SharePoint 2013 is really SharePoint 2015

If past experience is any guide, SharePoint 2013 is really SharePoint 2015.

Do the math:

    Time to go into general release: 6 months
    Time for most people to learn how it really works: 6-12 more months
    Time for good practices and avoidable pitfalls to emerge: 6-12 more months after that (don't just take my word for it)

If SharePoint is important to your organization and you want to do it right, this schedule has you migrating in Q1/2014 at the earliest. Most of you will not migrate until 2015.

What this means

It means: don't wait for it.

Don't wait to fix your current SharePoint implementation. Don't wait to decide on a supplement-versus-complement strategy for enterprise social networking beyond SharePoint. Don't wait to procure solutions that your colleagues need today. Carefully weigh SharePoint against its myriad of (typically more agile) competitors.

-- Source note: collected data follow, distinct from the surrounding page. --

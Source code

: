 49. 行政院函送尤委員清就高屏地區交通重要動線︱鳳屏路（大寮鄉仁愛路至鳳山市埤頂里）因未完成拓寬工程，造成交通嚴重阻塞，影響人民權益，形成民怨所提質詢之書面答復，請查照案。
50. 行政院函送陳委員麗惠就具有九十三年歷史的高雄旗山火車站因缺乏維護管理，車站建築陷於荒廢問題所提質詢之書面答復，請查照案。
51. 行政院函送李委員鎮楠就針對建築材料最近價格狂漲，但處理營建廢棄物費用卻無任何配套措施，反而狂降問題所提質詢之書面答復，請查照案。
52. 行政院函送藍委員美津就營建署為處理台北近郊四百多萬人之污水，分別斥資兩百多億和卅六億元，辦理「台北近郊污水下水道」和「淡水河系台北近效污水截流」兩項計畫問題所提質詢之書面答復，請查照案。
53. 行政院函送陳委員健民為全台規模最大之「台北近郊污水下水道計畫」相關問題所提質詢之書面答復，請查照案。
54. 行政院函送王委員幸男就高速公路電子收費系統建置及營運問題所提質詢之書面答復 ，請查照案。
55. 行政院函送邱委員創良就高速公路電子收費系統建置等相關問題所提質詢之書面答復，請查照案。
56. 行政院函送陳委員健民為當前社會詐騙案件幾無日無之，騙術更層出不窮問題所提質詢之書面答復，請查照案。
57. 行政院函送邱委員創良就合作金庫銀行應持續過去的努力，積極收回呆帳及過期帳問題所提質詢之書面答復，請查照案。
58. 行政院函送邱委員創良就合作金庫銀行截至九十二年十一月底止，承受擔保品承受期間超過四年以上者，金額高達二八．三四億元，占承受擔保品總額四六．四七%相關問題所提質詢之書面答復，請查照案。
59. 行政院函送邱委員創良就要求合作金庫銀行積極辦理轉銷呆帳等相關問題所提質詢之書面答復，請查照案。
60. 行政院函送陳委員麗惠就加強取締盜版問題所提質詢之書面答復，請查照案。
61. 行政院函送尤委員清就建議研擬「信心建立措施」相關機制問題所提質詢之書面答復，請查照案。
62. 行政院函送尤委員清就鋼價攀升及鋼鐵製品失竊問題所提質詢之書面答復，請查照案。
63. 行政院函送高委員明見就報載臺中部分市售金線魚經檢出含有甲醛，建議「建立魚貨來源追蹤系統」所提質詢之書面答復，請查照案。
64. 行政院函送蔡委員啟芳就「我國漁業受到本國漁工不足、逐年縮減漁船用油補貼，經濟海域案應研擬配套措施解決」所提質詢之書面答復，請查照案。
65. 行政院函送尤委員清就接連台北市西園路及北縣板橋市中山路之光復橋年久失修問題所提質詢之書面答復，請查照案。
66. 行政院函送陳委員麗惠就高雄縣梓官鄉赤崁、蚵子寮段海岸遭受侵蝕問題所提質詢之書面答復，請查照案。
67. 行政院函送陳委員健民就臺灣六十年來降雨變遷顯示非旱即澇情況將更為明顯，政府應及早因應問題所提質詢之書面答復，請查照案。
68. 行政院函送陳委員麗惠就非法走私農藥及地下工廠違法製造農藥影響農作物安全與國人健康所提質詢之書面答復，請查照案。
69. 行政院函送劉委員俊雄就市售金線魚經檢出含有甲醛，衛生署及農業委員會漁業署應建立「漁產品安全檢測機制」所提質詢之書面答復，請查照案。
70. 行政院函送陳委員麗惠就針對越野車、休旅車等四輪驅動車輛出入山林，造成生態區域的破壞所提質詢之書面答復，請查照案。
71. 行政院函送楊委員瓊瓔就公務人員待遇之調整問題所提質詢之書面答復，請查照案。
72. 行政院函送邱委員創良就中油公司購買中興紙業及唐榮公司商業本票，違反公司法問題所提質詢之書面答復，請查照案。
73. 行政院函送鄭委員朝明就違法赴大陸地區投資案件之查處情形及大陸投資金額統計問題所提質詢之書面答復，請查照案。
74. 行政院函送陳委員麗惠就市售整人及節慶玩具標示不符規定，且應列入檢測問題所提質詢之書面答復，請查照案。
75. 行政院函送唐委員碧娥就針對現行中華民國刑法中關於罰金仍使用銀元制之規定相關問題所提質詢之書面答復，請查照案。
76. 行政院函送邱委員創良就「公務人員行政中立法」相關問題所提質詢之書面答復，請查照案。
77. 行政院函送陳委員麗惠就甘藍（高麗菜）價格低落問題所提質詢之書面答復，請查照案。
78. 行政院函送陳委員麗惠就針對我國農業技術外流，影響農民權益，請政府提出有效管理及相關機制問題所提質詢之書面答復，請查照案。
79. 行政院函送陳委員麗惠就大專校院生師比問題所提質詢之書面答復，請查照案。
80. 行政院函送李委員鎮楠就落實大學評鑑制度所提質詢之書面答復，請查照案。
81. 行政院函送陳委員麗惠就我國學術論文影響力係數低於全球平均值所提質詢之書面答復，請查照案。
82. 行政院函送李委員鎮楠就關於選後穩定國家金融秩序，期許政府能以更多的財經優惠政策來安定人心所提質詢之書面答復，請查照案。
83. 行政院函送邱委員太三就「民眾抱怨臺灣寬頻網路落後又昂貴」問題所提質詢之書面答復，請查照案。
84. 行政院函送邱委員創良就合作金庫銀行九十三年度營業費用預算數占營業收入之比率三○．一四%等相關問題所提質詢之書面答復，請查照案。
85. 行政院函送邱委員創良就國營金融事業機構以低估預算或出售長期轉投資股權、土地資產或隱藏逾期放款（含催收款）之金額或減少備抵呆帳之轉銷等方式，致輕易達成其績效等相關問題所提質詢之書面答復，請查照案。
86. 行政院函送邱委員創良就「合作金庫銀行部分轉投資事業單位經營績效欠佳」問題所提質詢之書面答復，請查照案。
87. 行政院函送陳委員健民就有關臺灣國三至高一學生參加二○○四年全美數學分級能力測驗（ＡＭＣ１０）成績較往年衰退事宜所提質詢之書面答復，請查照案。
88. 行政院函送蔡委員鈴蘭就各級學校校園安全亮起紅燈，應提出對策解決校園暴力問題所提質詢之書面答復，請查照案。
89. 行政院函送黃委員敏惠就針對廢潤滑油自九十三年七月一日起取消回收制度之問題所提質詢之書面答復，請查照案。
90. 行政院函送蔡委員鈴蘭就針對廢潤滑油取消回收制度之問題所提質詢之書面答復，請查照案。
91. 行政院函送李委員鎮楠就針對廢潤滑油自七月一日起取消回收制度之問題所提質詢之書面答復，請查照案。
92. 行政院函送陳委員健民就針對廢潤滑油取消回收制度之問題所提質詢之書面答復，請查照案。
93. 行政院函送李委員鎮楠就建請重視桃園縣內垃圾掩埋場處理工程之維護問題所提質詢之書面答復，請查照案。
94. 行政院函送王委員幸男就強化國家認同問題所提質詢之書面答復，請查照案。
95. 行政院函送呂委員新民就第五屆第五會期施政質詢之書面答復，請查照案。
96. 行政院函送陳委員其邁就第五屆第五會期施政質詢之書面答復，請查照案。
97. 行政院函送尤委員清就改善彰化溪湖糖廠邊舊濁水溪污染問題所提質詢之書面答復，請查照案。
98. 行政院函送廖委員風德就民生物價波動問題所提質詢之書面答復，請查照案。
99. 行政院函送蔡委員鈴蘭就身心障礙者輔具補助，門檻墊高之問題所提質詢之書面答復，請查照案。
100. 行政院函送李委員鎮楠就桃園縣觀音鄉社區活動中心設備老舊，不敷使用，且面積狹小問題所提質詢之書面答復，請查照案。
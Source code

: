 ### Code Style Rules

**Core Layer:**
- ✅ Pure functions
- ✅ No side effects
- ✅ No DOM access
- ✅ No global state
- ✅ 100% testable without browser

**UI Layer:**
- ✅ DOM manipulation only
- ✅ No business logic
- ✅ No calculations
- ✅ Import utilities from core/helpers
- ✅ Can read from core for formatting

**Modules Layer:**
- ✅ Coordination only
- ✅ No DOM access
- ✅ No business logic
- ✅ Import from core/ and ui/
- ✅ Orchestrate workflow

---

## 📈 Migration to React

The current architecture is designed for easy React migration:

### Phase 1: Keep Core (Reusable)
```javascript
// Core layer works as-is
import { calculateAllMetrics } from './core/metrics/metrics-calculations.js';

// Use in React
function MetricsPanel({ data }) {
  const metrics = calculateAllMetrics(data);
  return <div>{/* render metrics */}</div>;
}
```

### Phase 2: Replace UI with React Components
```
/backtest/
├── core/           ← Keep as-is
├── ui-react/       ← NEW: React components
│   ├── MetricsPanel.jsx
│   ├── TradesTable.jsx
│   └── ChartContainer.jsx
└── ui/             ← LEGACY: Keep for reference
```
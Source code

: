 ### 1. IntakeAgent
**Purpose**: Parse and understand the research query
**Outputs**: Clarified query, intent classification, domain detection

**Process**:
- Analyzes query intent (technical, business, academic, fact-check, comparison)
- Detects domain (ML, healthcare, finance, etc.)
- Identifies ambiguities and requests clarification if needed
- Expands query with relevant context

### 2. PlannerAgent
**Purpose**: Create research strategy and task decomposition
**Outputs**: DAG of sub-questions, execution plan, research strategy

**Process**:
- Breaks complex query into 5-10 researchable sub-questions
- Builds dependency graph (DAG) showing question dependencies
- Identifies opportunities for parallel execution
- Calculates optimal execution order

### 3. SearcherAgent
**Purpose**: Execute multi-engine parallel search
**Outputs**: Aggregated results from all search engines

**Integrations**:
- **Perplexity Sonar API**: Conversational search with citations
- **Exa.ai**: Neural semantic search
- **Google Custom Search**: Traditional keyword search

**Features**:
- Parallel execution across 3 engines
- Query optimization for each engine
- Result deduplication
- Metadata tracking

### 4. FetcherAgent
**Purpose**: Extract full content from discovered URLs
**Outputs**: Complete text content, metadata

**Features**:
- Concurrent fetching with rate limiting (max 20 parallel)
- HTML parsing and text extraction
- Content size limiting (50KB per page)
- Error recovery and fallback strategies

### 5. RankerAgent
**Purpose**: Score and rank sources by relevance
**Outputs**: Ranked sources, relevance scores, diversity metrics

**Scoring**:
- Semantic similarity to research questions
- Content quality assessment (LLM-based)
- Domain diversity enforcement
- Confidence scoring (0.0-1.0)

SharePoint 2013 will offer a marked improvement over the current version. But it is unlikely to be qualitatively different, even in the hosted Office 365 version. There are certain fundamental limitations and opportunities inherent in a massive single platform for omnibus information management and collaboration.

In today's environment, two years is a long time. Promising to address business needs via SharePoint 2013 constitutes an open invitation for more "Shadow IT," with business units solving problems with their own chosen tools in their own timeframes.